*** Block opens ***

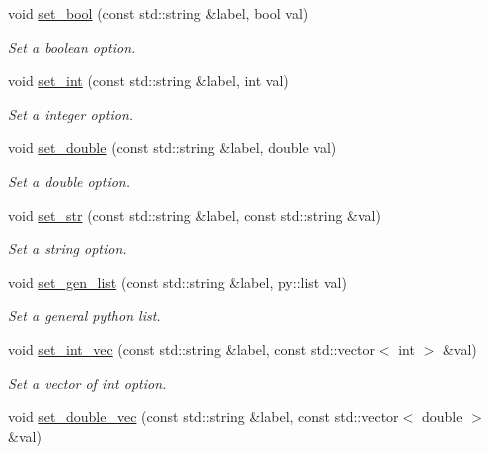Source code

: \begin{DoxyCompactItemize}
void \mbox{\hyperlink{classforte_1_1_forte_options_a9290bcf94eb833ede825568bc30208e5}{set\+\_\+bool}} (const std\+::string \&label, bool val)
\begin{DoxyCompactList}\small\item\em Set a boolean option. \end{DoxyCompactList}\item 
void \mbox{\hyperlink{classforte_1_1_forte_options_a07cd921fa0a9b1705083e01f9251e860}{set\+\_\+int}} (const std\+::string \&label, int val)
\begin{DoxyCompactList}\small\item\em Set a integer option. \end{DoxyCompactList}\item 
void \mbox{\hyperlink{classforte_1_1_forte_options_aca265f33fa854251491eb37e7be9dd93}{set\+\_\+double}} (const std\+::string \&label, double val)
\begin{DoxyCompactList}\small\item\em Set a double option. \end{DoxyCompactList}\item 
void \mbox{\hyperlink{classforte_1_1_forte_options_a6f71291bb82d61dad15bda789e3a09e7}{set\+\_\+str}} (const std\+::string \&label, const std\+::string \&val)
\begin{DoxyCompactList}\small\item\em Set a string option. \end{DoxyCompactList}\item 
void \mbox{\hyperlink{classforte_1_1_forte_options_a20ac5982e5360de3ff5d527358ed0892}{set\+\_\+gen\+\_\+list}} (const std\+::string \&label, py\+::list val)
\begin{DoxyCompactList}\small\item\em Set a general python list. \end{DoxyCompactList}\item 
void \mbox{\hyperlink{classforte_1_1_forte_options_a2bb791d7d4f713d339d4f42a40ef6cb5}{set\+\_\+int\+\_\+vec}} (const std\+::string \&label, const std\+::vector$<$ int $>$ \&val)
\begin{DoxyCompactList}\small\item\em Set a vector of int option. \end{DoxyCompactList}\item 
void \mbox{\hyperlink{classforte_1_1_forte_options_a201555973acf31010e6a897f83baa7cd}{set\+\_\+double\+\_\+vec}} (const std\+::string \&label, const std\+::vector$<$ double $>$ \&val)

\end{DoxyCompactItemize}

*** Block closes ***

» Task to carry out
Please output every entry exactly as written, apart from the pictures.

» Reply to the exercise
Source code

: \begin{DoxyCompactItemize}
void \mbox{\hyperlink{classforte_1_1_forte_options_a9290bcf94eb833ede825568bc30208e5}{set\+\_\+bool}} (const std\+::string \&label, bool val)
\begin{DoxyCompactList}\small\item\em Set a boolean option. \end{DoxyCompactList}\item 
void \mbox{\hyperlink{classforte_1_1_forte_options_a07cd921fa0a9b1705083e01f9251e860}{set\+\_\+int}} (const std\+::string \&label, int val)
\begin{DoxyCompactList}\small\item\em Set a integer option. \end{DoxyCompactList}\item 
void \mbox{\hyperlink{classforte_1_1_forte_options_aca265f33fa854251491eb37e7be9dd93}{set\+\_\+double}} (const std\+::string \&label, double val)
\begin{DoxyCompactList}\small\item\em Set a double option. \end{DoxyCompactList}\item 
void \mbox{\hyperlink{classforte_1_1_forte_options_a6f71291bb82d61dad15bda789e3a09e7}{set\+\_\+str}} (const std\+::string \&label, const std\+::string \&val)
\begin{DoxyCompactList}\small\item\em Set a string option. \end{DoxyCompactList}\item 
void \mbox{\hyperlink{classforte_1_1_forte_options_a20ac5982e5360de3ff5d527358ed0892}{set\+\_\+gen\+\_\+list}} (const std\+::string \&label, py\+::list val)
\begin{DoxyCompactList}\small\item\em Set a general python list. \end{DoxyCompactList}\item 
void \mbox{\hyperlink{classforte_1_1_forte_options_a2bb791d7d4f713d339d4f42a40ef6cb5}{set\+\_\+int\+\_\+vec}} (const std\+::string \&label, const std\+::vector$<$ int $>$ \&val)
\begin{DoxyCompactList}\small\item\em Set a vector of int option. \end{DoxyCompactList}\item 
void \mbox{\hyperlink{classforte_1_1_forte_options_a201555973acf31010e6a897f83baa7cd}{set\+\_\+double\+\_\+vec}} (const std\+::string \&label, const std\+::vector$<$ double $>$ \&val)

\end{DoxyCompactItemize}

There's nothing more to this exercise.